Milestone Gaming Ltd, the new owners of Sportpesa brand, insists that High Court judge Pauline Nyamweya had last Friday barred the Betting Control and Licensing Board from revoking its licence.
However, BCLB had a day before the court order, cancelled the licence after Milestone directors Ronald Karauri, Ngatia Karungaru and lawyer Robert Macharia appeared before it to show cause why the permit should not be cancelled.
“The board was not satisfied with the explanations proferred by your company and accordingly arrived at the decision to cancel your company’s bookmakers off-the-course licence number 0000205 dated October 6, 2020,” BCLB said in a December 4 letter.
When Milestone appeared before court on Friday, they obtained orders barring BCLB from taking action on its demand letters dated October 30, 31 and November 24, that required its directors to explain why its licence should not be revoked.
“The leave granted herein shall operate as stay of any other action by the respondent (BCLB) and the interested parties that will interfere with the ex-parte applicant’s business, operations, pending the hearing and determination of the ex-parte applicant’s amended notice of motion application or until further orders by this court,” Justice Nyamweya ruled.
The dilemma now is whether the orders affected BCLB’s cancellation as it did not expressly address itself to the document.
BCLB had required Milestone bosses to appear before it on December 3 after it emerged that some directors of Pevans East Africa Ltd, Sportpesa’s initial owner, were part of Milestone yet this had not been disclosed to the board.
Milestone had then moved to court to stop the BCLB summons and any action thereof, claiming the board had circumvented earlier orders.
Milestone lawyers now say that on account of the Friday court order, the BCLB summons, meeting and subsequent cancellation of its licence are illegal and defiance of court orders.

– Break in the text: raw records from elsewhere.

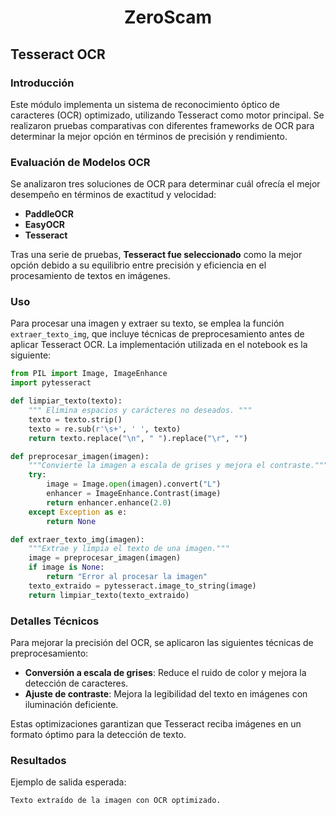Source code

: <center><h1>ZeroScam</h1></center>

## Tesseract OCR

### Introducción

Este módulo implementa un sistema de reconocimiento óptico de caracteres (OCR) optimizado, utilizando Tesseract como motor principal. Se realizaron pruebas comparativas con diferentes frameworks de OCR para determinar la mejor opción en términos de precisión y rendimiento.

### Evaluación de Modelos OCR

Se analizaron tres soluciones de OCR para determinar cuál ofrecía el mejor desempeño en términos de exactitud y velocidad:

- **PaddleOCR**
- **EasyOCR**
- **Tesseract**

Tras una serie de pruebas, **Tesseract fue seleccionado** como la mejor opción debido a su equilibrio entre precisión y eficiencia en el procesamiento de textos en imágenes.

### Uso

Para procesar una imagen y extraer su texto, se emplea la función `extraer_texto_img`, que incluye técnicas de preprocesamiento antes de aplicar Tesseract OCR. La implementación utilizada en el notebook es la siguiente:

```python
from PIL import Image, ImageEnhance
import pytesseract

def limpiar_texto(texto):
    """ Elimina espacios y carácteres no deseados. """
    texto = texto.strip()
    texto = re.sub(r'\s+', ' ', texto)
    return texto.replace("\n", " ").replace("\r", "")

def preprocesar_imagen(imagen):
    """Convierte la imagen a escala de grises y mejora el contraste."""
    try:
        image = Image.open(imagen).convert("L")
        enhancer = ImageEnhance.Contrast(image)
        return enhancer.enhance(2.0)
    except Exception as e:
        return None

def extraer_texto_img(imagen):
    """Extrae y limpia el texto de una imagen."""
    image = preprocesar_imagen(imagen)
    if image is None:
        return "Error al procesar la imagen"
    texto_extraido = pytesseract.image_to_string(image)
    return limpiar_texto(texto_extraido)


```

### Detalles Técnicos

Para mejorar la precisión del OCR, se aplicaron las siguientes técnicas de preprocesamiento:

- **Conversión a escala de grises**: Reduce el ruido de color y mejora la detección de caracteres.
- **Ajuste de contraste**: Mejora la legibilidad del texto en imágenes con iluminación deficiente.

Estas optimizaciones garantizan que Tesseract reciba imágenes en un formato óptimo para la detección de texto.

### Resultados

Ejemplo de salida esperada:

```
Texto extraído de la imagen con OCR optimizado.
```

Otieno Ogola and Company Advocates say BCLB had initially circumvented the November 16, 2020 court orders by issuing new letters. The lawyers said the court was clear that BCLB cannot take any other actions that affect their client’s business and operations.
“Look at order three. Their attempt to cancel the licence is based on November 24, 2020 letter, and that letter has been specifically stopped. You cannot cancel when the notice has been stopped. It is like the root. They can decide to ignore, but there are consequences and we intend to file contempt against board members. They have never gone back to that court to challenge the orders or appeal the same,” they said.